The number of abortions performed on teenage girls who have had at least one before has risen by almost 70 per cent since 1991, fuelling fears that terminations are being carried out for lifestyle reasons.

Experts yesterday warned that binge drinking among teenagers had also contributed to the increase.

In 2007, 5,897 girls under 20 had their second, third or even fourth termination.

Sixteen years earlier, in 1991, the figure stood at just 2,934, the journal Contraception reported.

The analysis by scientists at Nottingham University, found that – even taking into account the rise in abortion among all age groups – the proportion of repeat terminations carried out on teenagers rose by 68 per cent in 16 years.

Abortions in the UK have reached record levels – almost 200,000 a year in England and Wales – a rate second only in the western world to the U.S. Researcher Jacqueline Collier, a professor of health services research, said that although there were probably many reasons behind the ‘radical increase’ in repeat abortions in teenagers, it is likely that alcohol played a part.

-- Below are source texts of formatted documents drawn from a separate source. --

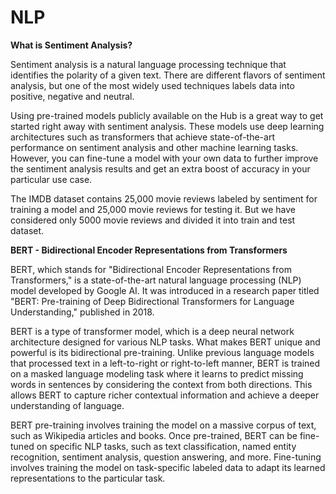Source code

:# NLP

**What is Sentiment Analysis?**

Sentiment analysis is a natural language processing technique that identifies the polarity of a given text. There are different flavors of sentiment analysis, but one of the most widely used techniques labels data into positive, negative and neutral.

Using pre-trained models publicly available on the Hub is a great way to get started right away with sentiment analysis. These models use deep learning architectures such as transformers that achieve state-of-the-art performance on sentiment analysis and other machine learning tasks. However, you can fine-tune a model with your own data to further improve the sentiment analysis results and get an extra boost of accuracy in your particular use case.

The IMDB dataset contains 25,000 movie reviews labeled by sentiment for training a model and 25,000 movie reviews for testing it. But we have considered only 5000 movie reviews and divided it into train and test dataset.

**BERT - Bidirectional Encoder Representations from Transformers**

BERT, which stands for "Bidirectional Encoder Representations from Transformers," is a state-of-the-art natural language processing (NLP) model developed by Google AI. It was introduced in a research paper titled "BERT: Pre-training of Deep Bidirectional Transformers for Language Understanding," published in 2018.

BERT is a type of transformer model, which is a deep neural network architecture designed for various NLP tasks. What makes BERT unique and powerful is its bidirectional pre-training. Unlike previous language models that processed text in a left-to-right or right-to-left manner, BERT is trained on a masked language modeling task where it learns to predict missing words in sentences by considering the context from both directions. This allows BERT to capture richer contextual information and achieve a deeper understanding of language.

BERT pre-training involves training the model on a massive corpus of text, such as Wikipedia articles and books. Once pre-trained, BERT can be fine-tuned on specific NLP tasks, such as text classification, named entity recognition, sentiment analysis, question answering, and more. Fine-tuning involves training the model on task-specific labeled data to adapt its learned representations to the particular task.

Calling for more research into the issue, she said: ‘It is right for us to put it as a priority. It is not good for society, let alone for teenagers, to be having repeat terminations or repeat pregnancies they are not wanting or not able to continue with.’

When all age groups are included in the analysis, a third of terminations are carried out on women who have had at least one before.

The evidence shows that some women have had eight or more.

Thirteen girls aged under 18 were on at least their fourth abortion in 2007, the Department of Health figures showed.

Dr Trevor Stammers, a GP and a lecturer in healthcare ethics, said: ‘I think that young women who have had one abortion fall into two camps.

‘There is one that understands the ongoing consequences and another that (is) very cavalier and hardened about it and have entered a phase of regarding it as a backup method of contraception.

‘We have got to communicate that abstinence is not folly.’

Norman Wells of Family and Youth Concern, which campaigns against family breakdown, said we were living in a ‘contraceptive culture’.

He added: ‘High abortion rates and the alarming number of repeat teenage abortions are the inevitable fruit of a society that has made an idol of sexual pleasure and failed to respect its proper place and purpose.’

But Ann Furedi of the British Pregnancy Advisory Service, which carries out almost a third of UK abortions, said: ‘A lot has changed the past two decades.

‘Abortion has become more acceptable, easier to access for all age groups, better funded by the NHS, and more integrated into mainstream healthcare – all of which are good things.’

She added: ‘Everyone agrees that it would be better for young people to avoid unwanted pregnancies and there is an extensive range of research and ongoing practical initiatives to address this.

‘All of these moves contribute to young people feeling more able to make choices about whether or not they should have sex and how best to handle the consequences.